Hi. There is no middle use of ἀντιλέγομαι. Others always dispute something.

See the LSJ entry:
Pass., to be disputed, questioned, X.HG6.5.37; of a place, ὑπό τινος ἀντιλεγόμενον counter-claimed, ib.3.2.30; ἀντιλέγεσθαι μικρὸν πρός τινα περί τινος D.27.15; τὰ ἀντιλεγόμενα points in dispute, Aeschin.2.44; πρὸς τὰ ἀντειρημένα κτλ., title of work by Chrysippus, Stoic.2.8; τόπος ἀντιλλεγόμενος (sic) IG5(2).443.15 (Megalopolis, ii B.C.): abs., ἀντιλέγεται περί τινος Str.8.6.6; of the genuineness of literary works, to be disputed, Plu.2.839c.


----------



## RockNote

Hi Acestor
Many thanks for your reply! Let me explain the background for why I ask. In the book _Practice in Christianity_, Søren Kierkegaard writes: "In Scripture the God-man is called a sign of contradiction" (Section II, §1).
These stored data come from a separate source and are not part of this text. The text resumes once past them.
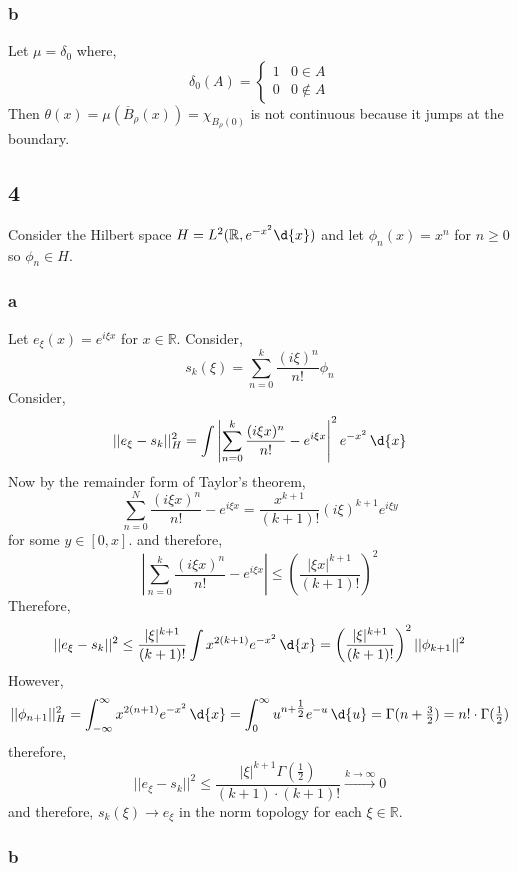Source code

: \documentclass[12pt]{article}
\newcommand{\R}{\mathbb{R}}
\begin{document}
\subsubsection{b}

Let $\mu = \delta_0$ where,
\[ \delta_0(A) =
\begin{cases}
1 & 0 \in A 
\\
0 & 0 \notin A
\end{cases}\]
Then $\theta(x) = \mu(\overline{B}_\rho(x)) = \chi_{B_\rho(0)}$ is not continuous because it jumps at the boundary.

\subsection{4}

Consider the Hilbert space $H = L^2(\R, e^{-x^2} \d{x})$ and let $\phi_n(x) = x^n$ for $n \ge 0$ so $\phi_n \in H$.

\subsubsection{a}

Let $e_\xi(x) = e^{i \xi x}$ for $x \in \R$. Consider,
\[ s_k(\xi) = \sum_{n = 0}^k \frac{(i \xi)^n}{n!} \phi_n \]
Consider,
\begin{align*}
|| e_\xi - s_k ||^2_H = \int \left| \sum_{n = 0}^k \frac{(i \xi x)^n}{n!}  - e^{i \xi x} \right|^2 e^{-x^2} \, \d{x} 
\end{align*}
Now by the remainder form of Taylor's theorem,
\[ \sum_{n = 0}^N \frac{(i \xi x)^n}{n!}  - e^{i \xi x} = \frac{x^{k+1}}{(k+1)!} (i \xi)^{k+1} e^{i \xi y} \]
for some $y \in [0, x]$. and therefore,
\[ \left| \sum_{n = 0}^k \frac{(i \xi x)^n}{n!}  - e^{i \xi x} \right| \le \left( \frac{|\xi x|^{k+1}}{(k+1)!} \right)^2 \]
Therefore,
\[ || e_\xi - s_k ||^2 \le \frac{|\xi|^{k+1}}{(k + 1)!} \int x^{2(k+1)} e^{-x^2} \, \d{x} = \left( \frac{|\xi|^{k+1}}{(k + 1)!} \right)^2 || \phi_{k+1} ||^2 \]
However,
\[ ||\phi_{n+1}||^2_H = \int_{-\infty}^{\infty} x^{2(n+1)} e^{-x^2} \, \d{x} = \int_0^{\infty} u^{n + \tfrac{1}{2}} e^{-u} \, \d{u} = \Gamma(n + \tfrac{3}{2}) = n! \cdot \Gamma(\tfrac{1}{2}) \]
therefore,
\[ || e_\xi - s_k ||^2 \le \frac{|\xi|^{k + 1} \Gamma(\tfrac{1}{2})}{(k + 1) \cdot (k + 1)!} \xrightarrow{k \to \infty} 0 \]
and therefore, $s_k(\xi) \to e_\xi$ in the norm topology for each $\xi \in \R$.

\subsubsection{b}
\end{document}
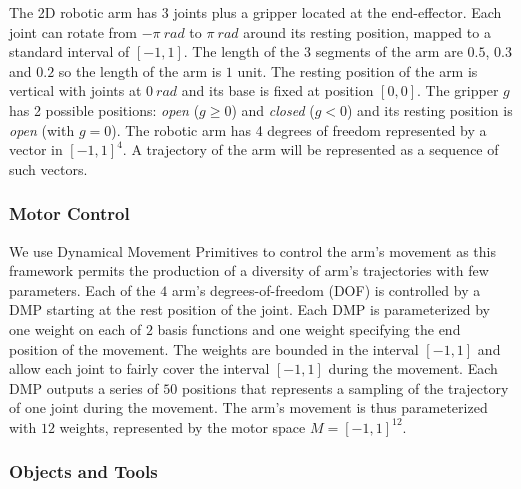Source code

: \documentclass[10pt,letterpaper]{article}
\begin{document}
			The 2D robotic arm has $3$ joints plus a gripper located at the end-effector.
			Each joint can rotate from $-\pi~rad$ to $\pi~rad$ around its resting position, mapped to a standard interval of $[-1,1]$.
			The length of the $3$ segments of the arm are $0.5$, $0.3$ and $0.2$ so the length of the arm is $1$ unit.
			The resting position of the arm is vertical with joints at $0~rad$ and its base is fixed at position $[0, 0]$.
			The gripper $g$ has 2 possible positions: \textit{open} ($g \geq 0$) and \textit{closed} ($g < 0$) and its resting position is \textit{open} (with $g = 0$).
			The robotic arm has 4 degrees of freedom represented by a vector in $[-1,1]^4$.
			A trajectory of the arm will be represented as a sequence of such vectors.
		
		
		\subsubsection{Motor Control}
		
			We use Dynamical Movement Primitives \cite{ijspeert_dynamical_2013} to control the arm's movement as this framework permits the production of a diversity of arm's trajectories with few parameters.
			Each of the $4$ arm's degrees-of-freedom (DOF) is controlled by a DMP starting at the rest position of the joint.
			Each DMP is parameterized by one weight on each of $2$ basis functions and one weight specifying the end position of the movement.
			The weights are bounded in the interval $[-1,1]$ and allow each joint to fairly cover the interval $[-1,1]$ during the movement.
			Each DMP outputs a series of $50$ positions that represents a sampling of the trajectory of one joint during the movement.		
			The arm's movement is thus parameterized with $12$ weights, represented by the motor space $M=[-1,1]^{12}$.
		
			
		\subsubsection{Objects and Tools}
			
\end{document}
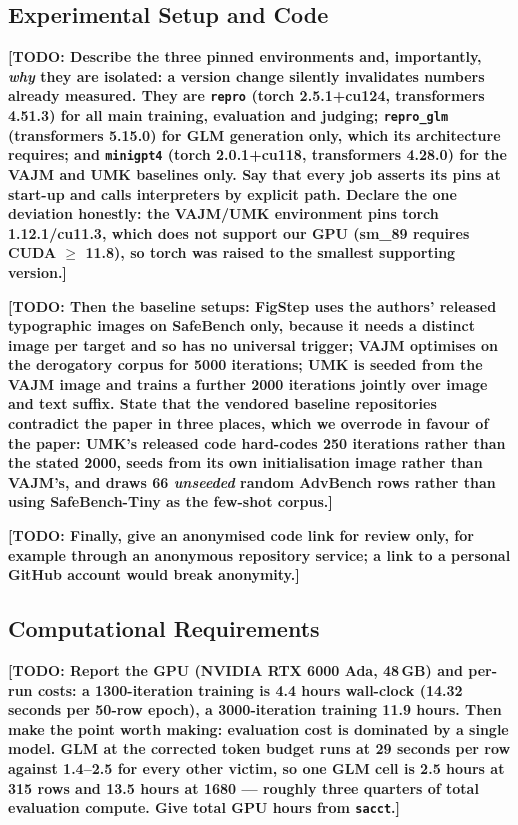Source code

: \documentclass[10pt]{article} %
\newcommand{\todo}[1]{\textbf{[TODO: #1]}}
\begin{document}
\subsection{Experimental Setup and Code}
\label{sec:setup}

\todo{Describe the three pinned environments and, importantly, \emph{why} they are isolated: a version change silently invalidates numbers already measured. They are \texttt{repro} (torch 2.5.1+cu124, transformers 4.51.3) for all main training, evaluation and judging; \texttt{repro\_glm} (transformers 5.15.0) for GLM generation only, which its architecture requires; and \texttt{minigpt4} (torch 2.0.1+cu118, transformers 4.28.0) for the VAJM and UMK baselines only. Say that every job asserts its pins at start-up and calls interpreters by explicit path. Declare the one deviation honestly: the VAJM/UMK environment pins torch 1.12.1/cu11.3, which does not support our GPU (sm\_89 requires CUDA $\ge$ 11.8), so torch was raised to the smallest supporting version.}

\todo{Then the baseline setups: FigStep uses the authors' released typographic images on SafeBench only, because it needs a distinct image per target and so has no universal trigger; VAJM optimises on the derogatory corpus for 5000 iterations; UMK is seeded from the VAJM image and trains a further 2000 iterations jointly over image and text suffix. State that the vendored baseline repositories contradict the paper in three places, which we overrode in favour of the paper: UMK's released code hard-codes 250 iterations rather than the stated 2000, seeds from its own initialisation image rather than VAJM's, and draws 66 \emph{unseeded} random AdvBench rows rather than using SafeBench-Tiny as the few-shot corpus.}

\todo{Finally, give an anonymised code link for review only, for example through an anonymous repository service; a link to a personal GitHub account would break anonymity.}

\subsection{Computational Requirements}
\label{sec:compute}

\todo{Report the GPU (NVIDIA RTX 6000 Ada, 48\,GB) and per-run costs: a 1300-iteration training is 4.4 hours wall-clock (14.32 seconds per 50-row epoch), a 3000-iteration training 11.9 hours. Then make the point worth making: evaluation cost is dominated by a single model. GLM at the corrected token budget runs at 29 seconds per row against 1.4--2.5 for every other victim, so one GLM cell is 2.5 hours at 315 rows and 13.5 hours at 1680 --- roughly three quarters of total evaluation compute. Give total GPU hours from \texttt{sacct}.}
\end{document}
This is supposedly a reference to Luke 2:34. The various translations I have consulted agree with you in rendering ἀντιλεγόμενον in the passive voice. However, since it is Kierkegaard's belief that the God-man (Jesus Christ) is himself a contradiction, my thought was if this belief of Kierkegaard's could be accounted for by saying that he takes ἀντιλεγόμενον to be in the middle voice – thus implying that the noun, σημεῖον, has a share in the verbal activity of the participle. My Koine Greek at this point is somewhat rusty, which is why I seek assistance. So, even though ἀντιλεγόμενον may not have a middle voice, I would still like to be able to claim that Kierkegaard takes the word in this meaning. What do you think of that?
Best regards
Anders


----------



## Acestor

Hello, RockNote

You're making a very interesting point and, although a simple answer comes to mind, I would not like to dismiss this lightheartedly. I'm going on a short holiday but would like to delve somewhat deeper in how Kierkegaard may have arrived at his interpretation (or, simply, misunderstanding) as soon as I'm back.

Until then


----------



## sotos

[heretic's hat on] If you want to justify αντιλεγόμενον as medium  voice, you can, if you adopt a pantheistic view of Christian God:  Jesus is God, man is made by God καθ' εικόνα και καθ' ομοίωσιν of Him (or man made god). In someway man (and the whole world) is part of God (or God is parto of man)  so, if people debate about God, you can understand it as God debating with himshelf. [heretic's hat off]  
In polytheist religions comes more natural, as various gods contradict each other, some times.


----------



## apmoy70

If I may chime in, I have the outmost respect for Søren Kierkegaard, but his interpretation is not correct.
Ιt's not Christ the God-man who is a sign of contradiction, it's God crucified the «σημεῖον ἀντιλεγόμενον» as Paul interprets it (1 Corinthians 1:23): «ἡμεῖς δὲ κηρύσσομεν Χριστὸν ἐσταυρωμένον, Ἰουδαίοις μὲν σκάνδαλον, ἔθνεσιν δὲ μωρίαν» (i.e a God emptying himself and dying on the Cross as a helpless man, that's the sign of contradiction)


----------



## RockNote

Thank you for your reflections, Sotos and Apmoy70. It's an interesting debate, but I shall refrain from getting into it in order to remain focused on the language question. The grammar of the Greek language, as it pertains to this question, is really all I am inquiring about.


----------



## soplamocos

I'm not an expert at all, but I read the post and I want to share what I thought ^^  I think that εἰς implies a finality, an end, a destiny. Also, maybe εἶναι is implied.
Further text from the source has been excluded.